Audent Therapeutics starts dosing patients for rare pediatric disease Crigler-Najjar Syndrome, as it tests recently fast tracked AT342

Audentes Therapeutics has started with dosing of patients in a Phase 1/2 clinical trial of its product candidate AT342 for the treatment of Crigler-Najjar Syndrome.

A biotechnology company focused on developing and commercializing gene therapy products for patients living with serious, life-threatening rare diseases, has named the study, VALENS. It is a multicenter, multinational, open-label, randomized, ascending dose study designed to evaluate the safety and efficacy of AT342 in approximately 12 Crigler-Najjar patients one year of age and older.

Audentes expects preliminary data from VALENS to be available in the second quarter of 2018.  In addition, FDA has granted Rare Pediatric Disease and Fast Track designations for AT342.

Suyash Prasad, Senior Vice President and Chief Medical Officer said that there are no approved products to treat Crigler-Najjar, a devastating rare disease known for severe jaundice, extremely high levels of unconjugated bilirubin in the blood, and the consequent risk of irreversible neurological damage and death. Prasad noted that the current standard of care requires most patients to spend more than 10 to 12 hours per day under phototherapy lights. Furthermore, Prasad said that natural history data from the company’s LUSTRO run-in study shows that even with this burdensome treatment, bilirubin may only be reduced to levels just below those considered to be neurotoxic.

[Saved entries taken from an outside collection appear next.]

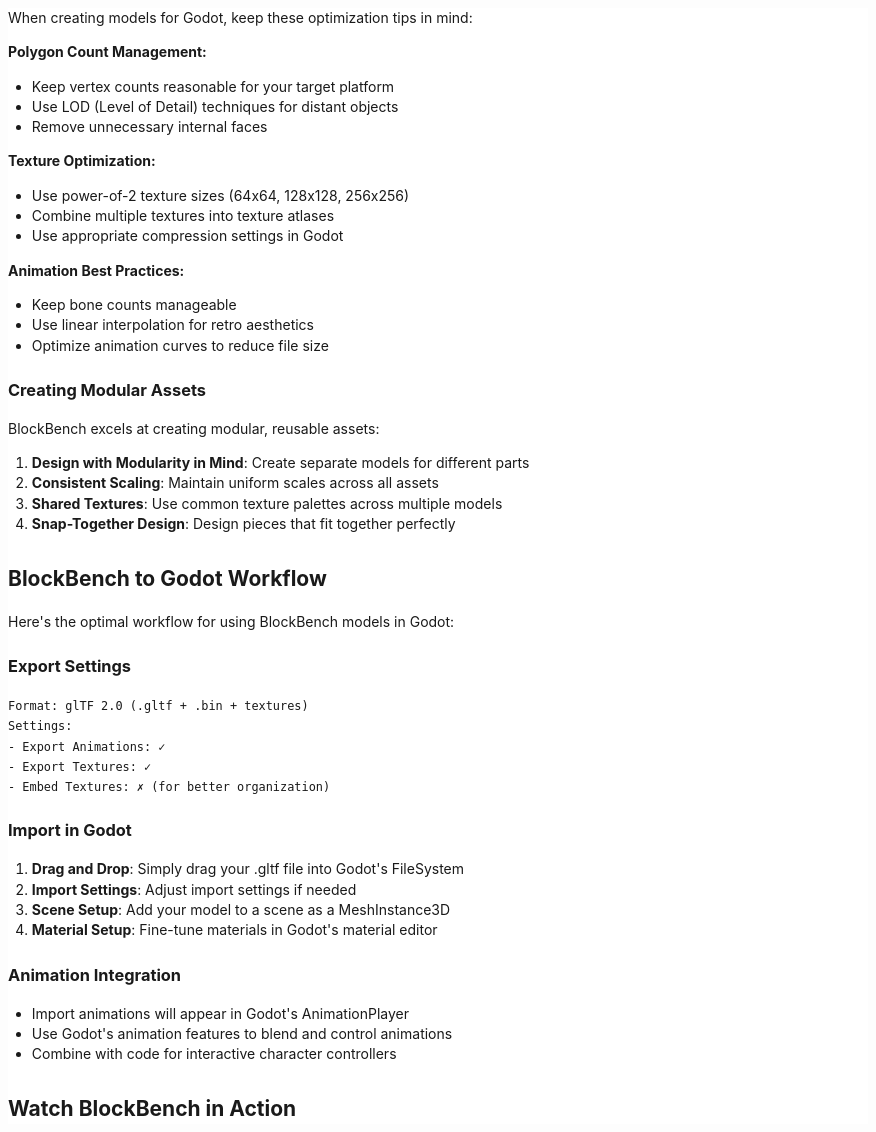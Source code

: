 When creating models for Godot, keep these optimization tips in mind:

**Polygon Count Management:**
- Keep vertex counts reasonable for your target platform
- Use LOD (Level of Detail) techniques for distant objects
- Remove unnecessary internal faces

**Texture Optimization:**
- Use power-of-2 texture sizes (64x64, 128x128, 256x256)
- Combine multiple textures into texture atlases
- Use appropriate compression settings in Godot

**Animation Best Practices:**
- Keep bone counts manageable
- Use linear interpolation for retro aesthetics
- Optimize animation curves to reduce file size

### Creating Modular Assets

BlockBench excels at creating modular, reusable assets:

1. **Design with Modularity in Mind**: Create separate models for different parts
2. **Consistent Scaling**: Maintain uniform scales across all assets
3. **Shared Textures**: Use common texture palettes across multiple models
4. **Snap-Together Design**: Design pieces that fit together perfectly

## BlockBench to Godot Workflow

Here's the optimal workflow for using BlockBench models in Godot:

### Export Settings
```
Format: glTF 2.0 (.gltf + .bin + textures)
Settings:
- Export Animations: ✓
- Export Textures: ✓
- Embed Textures: ✗ (for better organization)
```

### Import in Godot
1. **Drag and Drop**: Simply drag your .gltf file into Godot's FileSystem
2. **Import Settings**: Adjust import settings if needed
3. **Scene Setup**: Add your model to a scene as a MeshInstance3D
4. **Material Setup**: Fine-tune materials in Godot's material editor

### Animation Integration
- Import animations will appear in Godot's AnimationPlayer
- Use Godot's animation features to blend and control animations
- Combine with code for interactive character controllers

## Watch BlockBench in Action
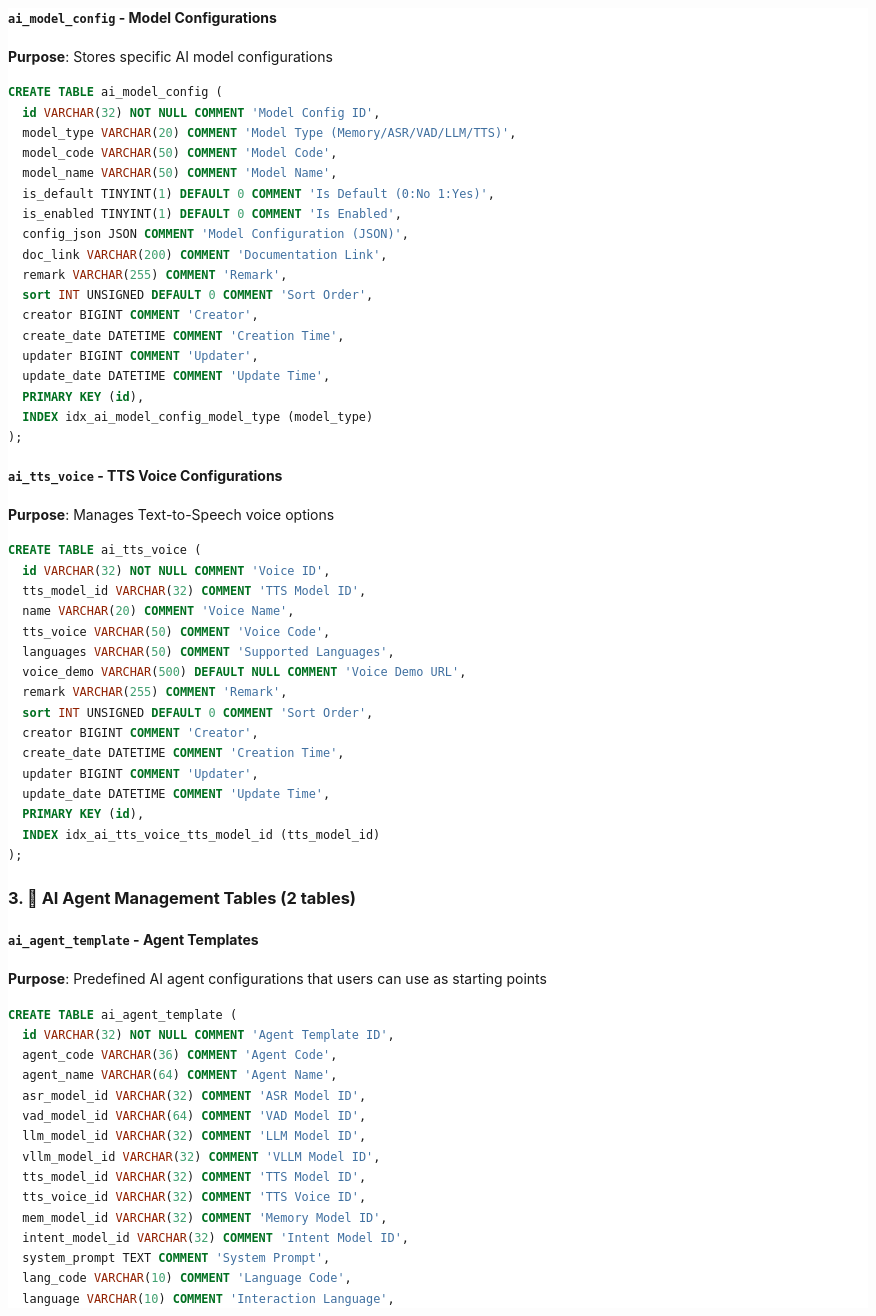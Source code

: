 #### `ai_model_config` - Model Configurations
**Purpose**: Stores specific AI model configurations
```sql
CREATE TABLE ai_model_config (
  id VARCHAR(32) NOT NULL COMMENT 'Model Config ID',
  model_type VARCHAR(20) COMMENT 'Model Type (Memory/ASR/VAD/LLM/TTS)',
  model_code VARCHAR(50) COMMENT 'Model Code',
  model_name VARCHAR(50) COMMENT 'Model Name',
  is_default TINYINT(1) DEFAULT 0 COMMENT 'Is Default (0:No 1:Yes)',
  is_enabled TINYINT(1) DEFAULT 0 COMMENT 'Is Enabled',
  config_json JSON COMMENT 'Model Configuration (JSON)',
  doc_link VARCHAR(200) COMMENT 'Documentation Link',
  remark VARCHAR(255) COMMENT 'Remark',
  sort INT UNSIGNED DEFAULT 0 COMMENT 'Sort Order',
  creator BIGINT COMMENT 'Creator',
  create_date DATETIME COMMENT 'Creation Time',
  updater BIGINT COMMENT 'Updater',
  update_date DATETIME COMMENT 'Update Time',
  PRIMARY KEY (id),
  INDEX idx_ai_model_config_model_type (model_type)
);
```

#### `ai_tts_voice` - TTS Voice Configurations
**Purpose**: Manages Text-to-Speech voice options
```sql
CREATE TABLE ai_tts_voice (
  id VARCHAR(32) NOT NULL COMMENT 'Voice ID',
  tts_model_id VARCHAR(32) COMMENT 'TTS Model ID',
  name VARCHAR(20) COMMENT 'Voice Name',
  tts_voice VARCHAR(50) COMMENT 'Voice Code',
  languages VARCHAR(50) COMMENT 'Supported Languages',
  voice_demo VARCHAR(500) DEFAULT NULL COMMENT 'Voice Demo URL',
  remark VARCHAR(255) COMMENT 'Remark',
  sort INT UNSIGNED DEFAULT 0 COMMENT 'Sort Order',
  creator BIGINT COMMENT 'Creator',
  create_date DATETIME COMMENT 'Creation Time',
  updater BIGINT COMMENT 'Updater',
  update_date DATETIME COMMENT 'Update Time',
  PRIMARY KEY (id),
  INDEX idx_ai_tts_voice_tts_model_id (tts_model_id)
);
```

### 3. 🧠 AI Agent Management Tables (2 tables)

#### `ai_agent_template` - Agent Templates
**Purpose**: Predefined AI agent configurations that users can use as starting points
```sql
CREATE TABLE ai_agent_template (
  id VARCHAR(32) NOT NULL COMMENT 'Agent Template ID',
  agent_code VARCHAR(36) COMMENT 'Agent Code',
  agent_name VARCHAR(64) COMMENT 'Agent Name',
  asr_model_id VARCHAR(32) COMMENT 'ASR Model ID',
  vad_model_id VARCHAR(64) COMMENT 'VAD Model ID',
  llm_model_id VARCHAR(32) COMMENT 'LLM Model ID',
  vllm_model_id VARCHAR(32) COMMENT 'VLLM Model ID',
  tts_model_id VARCHAR(32) COMMENT 'TTS Model ID',
  tts_voice_id VARCHAR(32) COMMENT 'TTS Voice ID',
  mem_model_id VARCHAR(32) COMMENT 'Memory Model ID',
  intent_model_id VARCHAR(32) COMMENT 'Intent Model ID',
  system_prompt TEXT COMMENT 'System Prompt',
  lang_code VARCHAR(10) COMMENT 'Language Code',
  language VARCHAR(10) COMMENT 'Interaction Language',
```
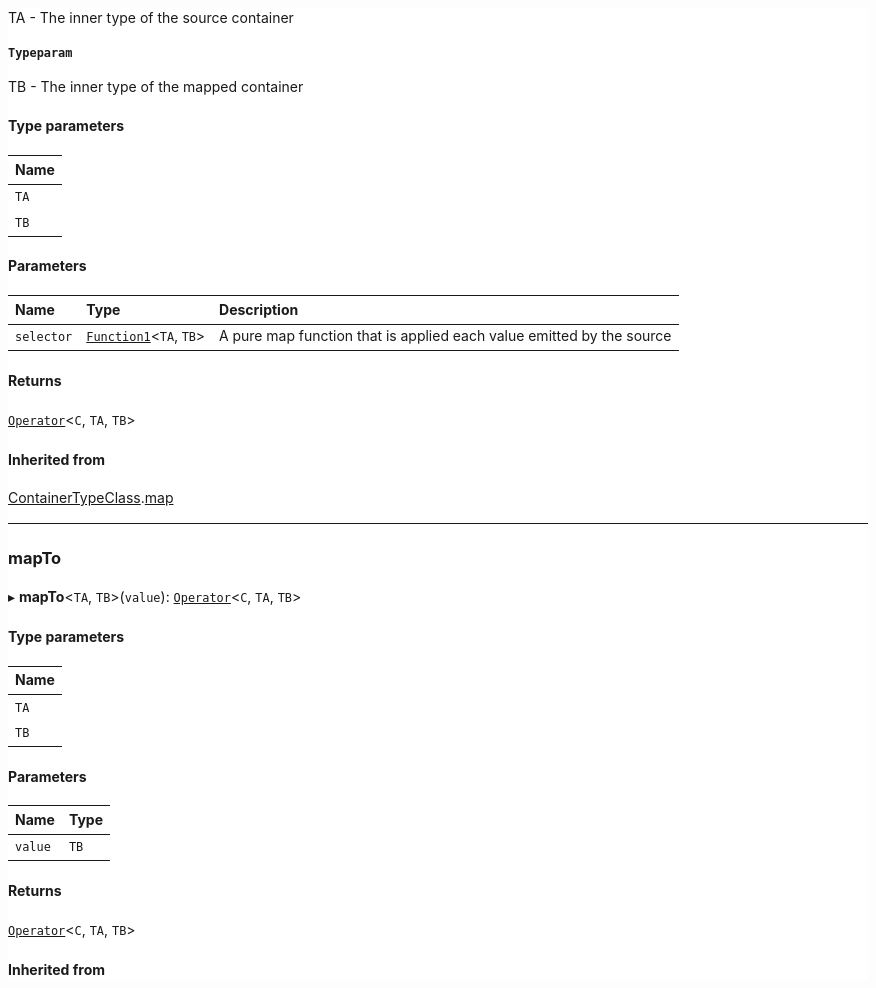 TA - The inner type of the source container

**`Typeparam`**

TB - The inner type of the mapped container

#### Type parameters

| Name |
| :------ |
| `TA` |
| `TB` |

#### Parameters

| Name | Type | Description |
| :------ | :------ | :------ |
| `selector` | [`Function1`](../modules/functions.md#function1)<`TA`, `TB`\> | A pure map function that is applied each value emitted by the source |

#### Returns

[`Operator`](../modules/containers.Containers.md#operator)<`C`, `TA`, `TB`\>

#### Inherited from

[ContainerTypeClass](containers.ContainerTypeClass.md).[map](containers.ContainerTypeClass.md#map)

___

### mapTo

▸ **mapTo**<`TA`, `TB`\>(`value`): [`Operator`](../modules/containers.Containers.md#operator)<`C`, `TA`, `TB`\>

#### Type parameters

| Name |
| :------ |
| `TA` |
| `TB` |

#### Parameters

| Name | Type |
| :------ | :------ |
| `value` | `TB` |

#### Returns

[`Operator`](../modules/containers.Containers.md#operator)<`C`, `TA`, `TB`\>

#### Inherited from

Matthew R. Patterson, President and Chief Executive Officer added that the fst track and rare pediatric disease designations provide significant benefits, including opportunities to work with the FDA to expedite the development of AT342, and the potential to obtain a valuable Rare Pediatric Disease Priority Review Voucher upon approval. “We are eager to leverage these benefits and to work closely with the FDA and Crigler-Najjar patient community as we advance the development of AT342,” said Patterson.